O fim de 2015 e o princípio de 2016 trouxeram sérias razões de preocupação e desassossego. Ainda não tínhamos começado a saborear as rabanadas, fomos surpreendidos com a implosão do BANIF, com gravosas consequências para os contribuintes. Na Europa, o drama dos refugiados está longe de uma solução e os desenvolvimentos recentes geram motivos de grande intranquilidade. Os primeiros dias do ano novo demonstraram que é sempre possível surgirem novos focos de tensão no Médio Oriente. O conflito aberto entre o Irão (xiitas) e a Arábia Saudita (sunitas), a pretexto da morte de um líder xiita pelo regime saudita, é mais um fator de desordem na região. E quando nos preparávamos para trincar a primeira fatia de bolo-rei, o mundo foi surpreendido por mais uma façanha do indescritível Kim Jong-un. A Coreia do Norte anunciou ter realizado o seu primeiro teste nuclear com sucesso, tendo detonado uma bomba de hidrogénio (mais poderosa que uma bomba nuclear). Verdade ou não, subsiste a dúvida e justifica-se o receio.
Voltemos ao caso BANIF, o quarto banco português a colapsar. Parece que os responsáveis financeiros, políticos e de regulação não tiraram as devidas ilações e não aprenderam nada com as experiências do BPN, do BPP e do BES. Acresce que, durante a recente campanha eleitoral, o governo PSD/CDS se orgulhava dos cofres cheios, prometia a devolução acelerada da sobretaxa do IRS e garantia que a banca portuguesa não só estava de boa saúde como se recomendava. É verdade que já antes nos tinham dito o mesmo, pouco antes da implosão do BES.
O governo PSD/CDS e o governador do Banco de Portugal, desde antes do verão de 2015, conheciam bem a gravidade da situação do BANIF e a necessidade de a resolver até final do ano. Provavelmente por causa das eleições, optaram por esconder o problema e deixaram a “bomba” rebentar à chegada do novo governo. A inação do governo agravou muito a situação financeira do banco, tornou real a ameaça à estabilidade do sector financeiro e obrigou o novo governo a resolver o problema sob pressão em apenas dois dias. Com as atuais restrições europeias e dada a urgência de encontrar uma solução, o governo só tinha duas alternativas: a venda do banco num contexto de resolução ou a sua liquidação. Nestas condições adversas, o governo optou pelo mal menor, já que a liquidação do BANIF implicaria a perda de 4000 milhões de euros, lançar no desemprego todos os trabalhadores e correr riscos de consequências económicas e sociais imprevisíveis.

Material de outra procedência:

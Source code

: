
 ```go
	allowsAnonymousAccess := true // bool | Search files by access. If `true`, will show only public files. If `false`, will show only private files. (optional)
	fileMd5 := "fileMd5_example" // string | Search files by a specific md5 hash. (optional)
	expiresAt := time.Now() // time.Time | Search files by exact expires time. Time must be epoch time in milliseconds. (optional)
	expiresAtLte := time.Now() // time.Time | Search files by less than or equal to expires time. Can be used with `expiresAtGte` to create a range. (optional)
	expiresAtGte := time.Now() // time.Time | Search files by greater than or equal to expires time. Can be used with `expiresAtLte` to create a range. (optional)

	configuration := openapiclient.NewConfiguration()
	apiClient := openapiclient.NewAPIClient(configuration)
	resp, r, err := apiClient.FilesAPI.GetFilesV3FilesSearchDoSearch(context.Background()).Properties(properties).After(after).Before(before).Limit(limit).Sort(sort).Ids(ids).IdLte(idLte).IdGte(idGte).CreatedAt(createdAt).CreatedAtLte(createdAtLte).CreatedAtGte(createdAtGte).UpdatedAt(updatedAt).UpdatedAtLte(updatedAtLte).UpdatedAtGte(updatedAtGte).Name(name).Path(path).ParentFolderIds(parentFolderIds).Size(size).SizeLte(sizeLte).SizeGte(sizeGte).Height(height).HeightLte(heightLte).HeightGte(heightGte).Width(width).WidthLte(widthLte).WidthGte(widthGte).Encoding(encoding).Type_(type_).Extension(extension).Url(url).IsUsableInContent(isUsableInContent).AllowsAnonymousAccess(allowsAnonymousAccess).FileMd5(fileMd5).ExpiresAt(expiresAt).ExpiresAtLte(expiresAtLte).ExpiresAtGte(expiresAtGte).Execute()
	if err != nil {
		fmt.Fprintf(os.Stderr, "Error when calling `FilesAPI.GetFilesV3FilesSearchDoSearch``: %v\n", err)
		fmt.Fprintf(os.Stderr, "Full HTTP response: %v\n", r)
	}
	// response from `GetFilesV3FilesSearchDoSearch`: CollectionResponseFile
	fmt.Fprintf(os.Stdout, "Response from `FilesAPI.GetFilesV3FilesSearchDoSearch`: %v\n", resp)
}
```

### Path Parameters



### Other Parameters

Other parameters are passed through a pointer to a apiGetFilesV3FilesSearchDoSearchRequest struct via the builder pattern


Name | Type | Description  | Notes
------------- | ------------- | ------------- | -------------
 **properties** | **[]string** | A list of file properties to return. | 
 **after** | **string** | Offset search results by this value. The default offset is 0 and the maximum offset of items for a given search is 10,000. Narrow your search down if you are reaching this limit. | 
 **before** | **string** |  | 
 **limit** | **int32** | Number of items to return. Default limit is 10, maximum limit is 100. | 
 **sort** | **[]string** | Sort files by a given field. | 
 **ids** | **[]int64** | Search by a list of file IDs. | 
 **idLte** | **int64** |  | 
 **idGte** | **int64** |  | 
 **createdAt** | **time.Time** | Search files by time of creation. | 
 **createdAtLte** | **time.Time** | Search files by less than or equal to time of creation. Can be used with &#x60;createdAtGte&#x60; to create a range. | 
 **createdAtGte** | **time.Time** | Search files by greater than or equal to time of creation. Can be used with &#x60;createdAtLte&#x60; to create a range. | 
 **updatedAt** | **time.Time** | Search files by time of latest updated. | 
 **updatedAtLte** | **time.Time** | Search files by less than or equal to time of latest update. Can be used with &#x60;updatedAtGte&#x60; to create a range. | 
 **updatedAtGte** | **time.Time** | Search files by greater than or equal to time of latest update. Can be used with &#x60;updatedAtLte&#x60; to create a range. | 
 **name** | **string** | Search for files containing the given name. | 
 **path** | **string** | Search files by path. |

Num extenso artigo da revista do Expresso, Pedro Santos Guerreiro e Isabel Vicente mostram que, desde 2008, os bancos portugueses destruíram 40 mil milhões de euros. O suficiente para pagar cinco anos de encargos da dívida pública portuguesa ou de salários da função pública. Quer dizer que os bancos emprestaram dinheiro sem critério a pseudoempresários sem princípios, fizeram favores aos amigos e a quem os podia beneficiar, distribuíram dividendos aos acionistas e prémios a gestores que os não mereciam. Os lucros foram para eles, mas as dívidas estão a ser pagas por nós, os contribuintes. Não há melhor negócio: lucros privados e dívidas públicas. Os referidos jornalistas concluem que alguma coisa tem de ser alterada para que “não haja mais Jardins de má memória, Oliveiras podres, Dias desaparecidos. E para que o Estado não volte a ficar Salgado”.